Un control de rutina en la ruta terminó arruinándole los planes a un camionero que andaba flojo de papeles en la región. Este sábado por la tarde, aprovechando que arrancaba el fin de semana largo y las rutas estaban llenas de operativos de prevención, el personal del Cuerpo de Seguridad Vial de Roca plantó un puesto de control en el kilómetro 1162 de la Ruta Nacional 22. En ese contexto, le hicieron señas a un camión Mercedes Benz 1114 con acoplado para que frenara a un costado de la banquina.
El vehículo venía viajando desde Chichinales y tenía como destino final la ciudad de Allen, cruzando una parte importante del Alto Valle. Cuando los uniformados se arrimaron para revisar qué llevaba en la caja y en el acoplado, se encontraron con una enorme montaña de leña de manzano. El dolor de cabeza para el conductor arrancó de inmediato: cuando los policías le pidieron la famosa guía forestal, que es el documento oficial y obligatorio que exige la provincia para poder trasladar este tipo de maderas, el hombre admitió que no tenía encima un solo papel para justificar el cargamento.
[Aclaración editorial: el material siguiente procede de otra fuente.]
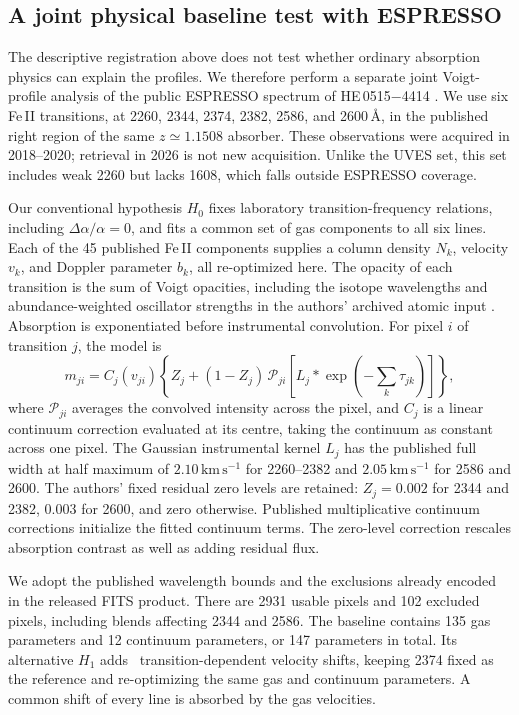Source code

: \subsection{A joint physical baseline test with ESPRESSO}
\label{sec:espresso_null}

The descriptive registration above does not test whether ordinary absorption physics can explain the profiles. We therefore perform a separate joint Voigt-profile analysis of the public ESPRESSO spectrum of HE\,0515$-$4414 \cite{Murphy2022ESPRESSO}. We use six Fe\,II transitions, at 2260, 2344, 2374, 2382, 2586, and 2600\,\AA, in the published right region of the same $z\simeq1.1508$ absorber. These observations were acquired in 2018--2020; retrieval in 2026 is not new acquisition. Unlike the UVES set, this set includes weak 2260 but lacks 1608, which falls outside ESPRESSO coverage.

Our conventional hypothesis $H_0$ fixes laboratory transition-frequency relations, including $\Delta\alpha/\alpha=0$, and fits a common set of gas components to all six lines. Each of the 45 published Fe\,II components supplies a column density $N_k$, velocity $v_k$, and Doppler parameter $b_k$, all re-optimized here. The opacity of each transition is the sum of Voigt opacities, including the isotope wavelengths and abundance-weighted oscillator strengths in the authors' archived atomic input \cite{MurphyBerengut2014}. Absorption is exponentiated before instrumental convolution. For pixel $i$ of transition $j$, the model is
\begin{equation}
 m_{ji}=C_j(v_{ji})\left\{Z_j+(1-Z_j)\,
 \mathcal P_{ji}\!\left[L_j*\exp\!\left(-\sum_k\tau_{jk}\right)\right]\right\},
 \label{eq:espresso_null_model}
\end{equation}
where $\mathcal P_{ji}$ averages the convolved intensity across the pixel, and $C_j$ is a linear continuum correction evaluated at its centre, taking the continuum as constant across one pixel. The Gaussian instrumental kernel $L_j$ has the published full width at half maximum of $2.10\,\mathrm{km\,s^{-1}}$ for 2260--2382 and $2.05\,\mathrm{km\,s^{-1}}$ for 2586 and 2600. The authors' fixed residual zero levels are retained: $Z_j=0.002$ for 2344 and 2382, $0.003$ for 2600, and zero otherwise. Published multiplicative continuum corrections initialize the fitted continuum terms. The zero-level correction rescales absorption contrast as well as adding residual flux.

We adopt the published wavelength bounds and the exclusions already encoded in the released FITS product. There are 2931 usable pixels and 102 excluded pixels, including blends affecting 2344 and 2586. The baseline contains 135 gas parameters and 12 continuum parameters, or 147 parameters in total. Its alternative $H_1$ adds \EspressoAdded\ transition-dependent velocity shifts, keeping 2374 fixed as the reference and re-optimizing the same gas and continuum parameters. A common shift of every line is absorbed by the gas velocities.

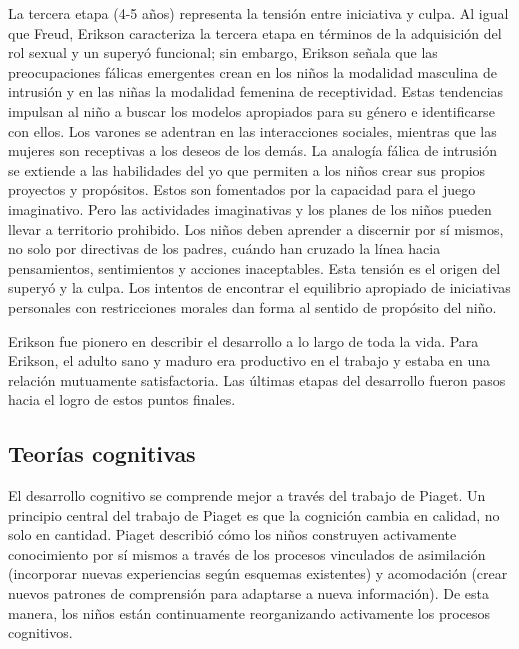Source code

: \documentclass[11pt,letterpaper]{report}
\begin{document}
La tercera etapa (4-5 años) representa la tensión entre iniciativa y culpa. Al
igual que Freud, Erikson caracteriza la tercera etapa en términos de la
adquisición del rol sexual y un superyó funcional; sin embargo, Erikson señala
que las preocupaciones fálicas emergentes crean en los niños la modalidad
masculina de intrusión y en las niñas la modalidad femenina de receptividad.
Estas tendencias impulsan al niño a buscar los modelos apropiados para su
género e identificarse con ellos. Los varones se adentran en las interacciones
sociales, mientras que las mujeres son receptivas a los deseos de los demás. La
analogía fálica de intrusión se extiende a las habilidades del yo que permiten
a los niños crear sus propios proyectos y propósitos. Estos son fomentados por
la capacidad para el juego imaginativo. Pero las actividades imaginativas y los
planes de los niños pueden llevar a territorio prohibido. Los niños deben
aprender a discernir por sí mismos, no solo por directivas de los padres,
cuándo han cruzado la línea hacia pensamientos, sentimientos y acciones
inaceptables. Esta tensión es el origen del superyó y la culpa. Los intentos
de encontrar el equilibrio apropiado de iniciativas personales con restricciones
morales dan forma al sentido de propósito del niño. \cite{Feldman3}

Erikson fue pionero en describir el desarrollo a lo largo de toda la vida. Para
Erikson, el adulto sano y maduro era productivo en el trabajo y estaba en una
relación mutuamente satisfactoria. Las últimas etapas del desarrollo fueron
pasos hacia el logro de estos puntos finales. \cite{Feldman3}

\subsection{Teorías cognitivas}
El desarrollo cognitivo se comprende mejor a través del trabajo de Piaget. Un
principio central del trabajo de Piaget es que la cognición cambia en calidad,
no solo en cantidad. Piaget describió cómo los niños construyen activamente
conocimiento por sí mismos a través de los procesos vinculados de asimilación
(incorporar nuevas experiencias según esquemas existentes) y acomodación (crear
nuevos patrones de comprensión para adaptarse a nueva información). De esta
manera, los niños están continuamente reorganizando activamente los procesos
cognitivos. \cite{Nelson19}
\end{document}
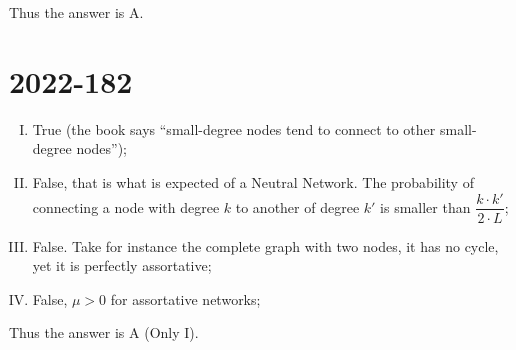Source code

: \documentclass{article}
\begin{document}
Thus the answer is A.

\section{2022-182}\label{2022-182}

\begin{enumerate}[I.]
    \item True (the book says ``small-degree nodes tend to connect to other small-degree nodes'');
    \item False, that is what is expected of a Neutral Network. The probability of connecting a node with degree $k$ to another of degree $k'$ is smaller than $\dfrac{k \cdot k'}{2 \cdot L}$;
    \item False. Take for instance the complete graph with two nodes, it has no cycle, yet it is perfectly assortative;
    \item False, $\mu > 0$ for assortative networks;
\end{enumerate}

Thus the answer is A (Only I).
\end{document}
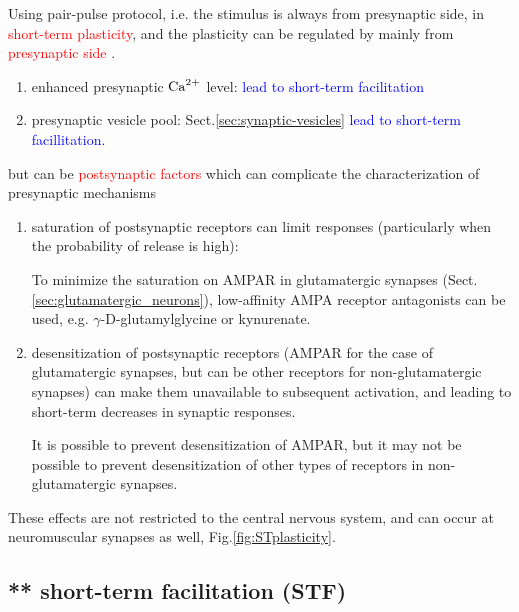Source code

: Using pair-pulse protocol, i.e. the stimulus is always from presynaptic side, in
\textcolor{red}{short-term plasticity}, and the plasticity can be regulated by
mainly from \textcolor{red}{presynaptic side} \citep{fioravante2011,
regehr2012}.
\begin{enumerate}
  \item enhanced presynaptic ${\text{Ca}^{2+}}$ level: \textcolor{blue}{lead to short-term
  facilitation}
  
  \item presynaptic vesicle pool: Sect.\ref{sec:synaptic-vesicles}
    \textcolor{blue}{lead to short-term facillitation}.
    
\end{enumerate}
but can be \textcolor{red}{postsynaptic factors} which can complicate
the characterization of presynaptic mechanisms 
\begin{enumerate}
    \item saturation of postsynaptic receptors can limit responses
    (particularly when the probability of release is high):
    
To minimize the saturation on AMPAR in glutamatergic synapses
(Sect.\ref{sec:glutamatergic_neurons}), low-affinity AMPA receptor antagonists
can be used, e.g. $\gamma$-D-glutamylglycine or kynurenate.
    
    \item desensitization of postsynaptic receptors (AMPAR for the case of
    glutamatergic synapses, but can be other receptors for non-glutamatergic
    synapses) can make them unavailable to subsequent activation, and leading to
    short-term decreases in synaptic responses.
    
It is possible to prevent desensitization of AMPAR, but it may not be possible
to prevent desensitization of other types of receptors in non-glutamatergic
synapses.
\end{enumerate}
These effects are not restricted to the central nervous system, and can occur at
neuromuscular synapses as well, Fig.\ref{fig:STplasticity}.

\subsection{** short-term facilitation (STF)}
\label{sec:pair-pulse-facilitation}
\label{sec:short-term-facilitation}

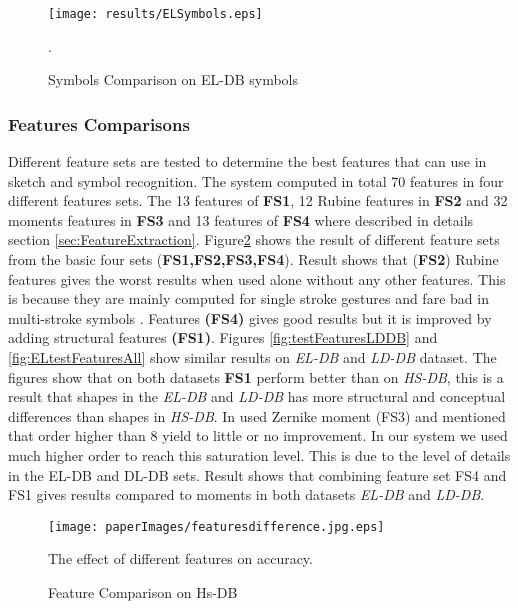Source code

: \begin{figure}
	\centering
		\texttt{[image: results/ELSymbols.eps]}
	\caption{Symbols Comparison on EL-DB symbols}.  %
	\label{fig:ELtest2}
\end{figure}  
 
 
\subsubsection{Features Comparisons}
\label{sec:featuresComparisions}
Different feature sets are tested to determine the best features that can use in sketch and symbol recognition. The system computed in total 70 features in four different features sets. The 13 features of \textbf{FS1},  12 Rubine features in \textbf{FS2} and 32 moments features in \textbf{FS3} and 13 features of  \textbf{FS4} where described in details  section \ref{sec:FeatureExtraction}. Figure\ref{fig:testFeaturesAll} shows the result of different feature sets from the basic four sets (\textbf{FS1,FS2,FS3,FS4}). Result shows that (\textbf{FS2}) Rubine features \cite{gestureexample12} gives the worst results when used alone without any other features. This is because they are mainly computed for single stroke gestures and fare bad in multi-stroke symbols \cite{compareFeaturSVM}. Features \textbf{(FS4)} gives good results but it is improved by adding structural features \textbf{(FS1)}.  Figures \ref{fig:testFeaturesLDDB} and \ref{fig:ELtestFeaturesAll} show similar results on \textsl{EL-DB} and \textsl{LD-DB} dataset. The figures show that on both datasets \textbf{FS1} perform better than on \textsl{HS-DB}, this is a result that shapes in the \textsl{EL-DB} and \textsl{LD-DB} has more structural and conceptual differences than shapes in \textsl{HS-DB}. In \cite{HeloiseBeautification} used Zernike moment (FS3) and mentioned that order higher than 8 yield to little or no improvement. In our system we used much higher order to reach this saturation level. This is due to the level of details in the EL-DB and DL-DB sets.  Result shows that combining feature set FS4 and FS1 gives results compared to moments in both datasets \textsl{EL-DB} and \textsl{LD-DB}.    %




 \begin{figure}
	\centering
		\texttt{[image: paperImages/featuresdifference.jpg.eps]}
	\caption{Feature Comparison on Hs-DB} The effect of different features on accuracy.  %
	\label{fig:testFeaturesAll}
\end{figure}  


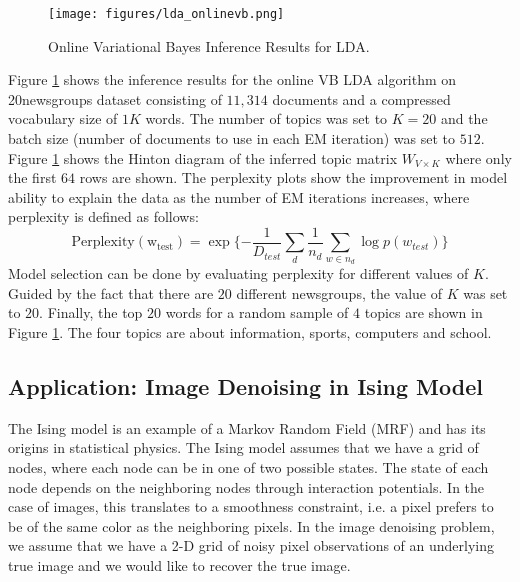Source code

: \begin{figure}[tbhp]
    \centering
    \texttt{[image: figures/lda\_onlinevb.png]}
    \caption{Online Variational Bayes Inference Results for LDA.}
    \label{fig:lda_onlinevb}
\end{figure}

Figure \ref{fig:lda_onlinevb} shows the inference results for the online VB LDA algorithm on 20newsgroups dataset consisting of $11,314$ documents and a compressed vocabulary size of $1K$ words. The number of topics was set to $K=20$ and the batch size (number of documents to use in each EM iteration) was set to $512$. Figure \ref{fig:lda_onlinevb} shows the Hinton diagram of the inferred topic matrix $W_{V\times K}$ where only the first $64$ rows are shown. The perplexity plots show the improvement in model ability to explain the data as the number of EM iterations increases, where perplexity is defined as follows:
\begin{equation}\label{equ:perplexity1}
   \mathrm{Perplexity(w_{test})} = \exp\{-\frac{1}{D_{test}}\sum_{d} \frac{1}{n_d} \sum_{w \in n_d} \log p(w_{test})\}
\end{equation}
Model selection can be done by evaluating perplexity for different values of $K$. Guided by the fact that there are $20$ different newsgroups, the value of $K$ was set to $20$. Finally, the top $20$ words for a random sample of $4$ topics are shown in Figure \ref{fig:lda_onlinevb}. The four topics are about information, sports, computers and school.\\

\subsection{Application: Image Denoising in Ising Model}

The Ising model is an example of a Markov Random Field (MRF) and has its origins in statistical physics. The Ising model assumes that we have a grid of nodes, where each node can be in one of two possible states. The state of each node depends on the neighboring nodes through interaction potentials. In the case of images, this translates to a smoothness constraint, i.e. a pixel prefers to be of the same color as the neighboring pixels. In the image denoising problem, we assume that we have a 2-D grid of noisy pixel observations of an underlying true image and we would like to recover the true image.\\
Como el transporte de productos forestales tiene reglas muy estrictas en la provincia para evitar la tala ilegal y el contrabando, la policía actuó rápido. Frente a un grupo de testigos para que todo quede asentado de forma legal, los agentes le decomisaron la carga completa. En total, se calcula que eran unos 3.000 kilos de leña frutal que terminaron incautados, dejando en claro que para mover madera por las rutas rionegrinas hay que tener todo al día si no se quiere volver a casa con el camión completamente vacío.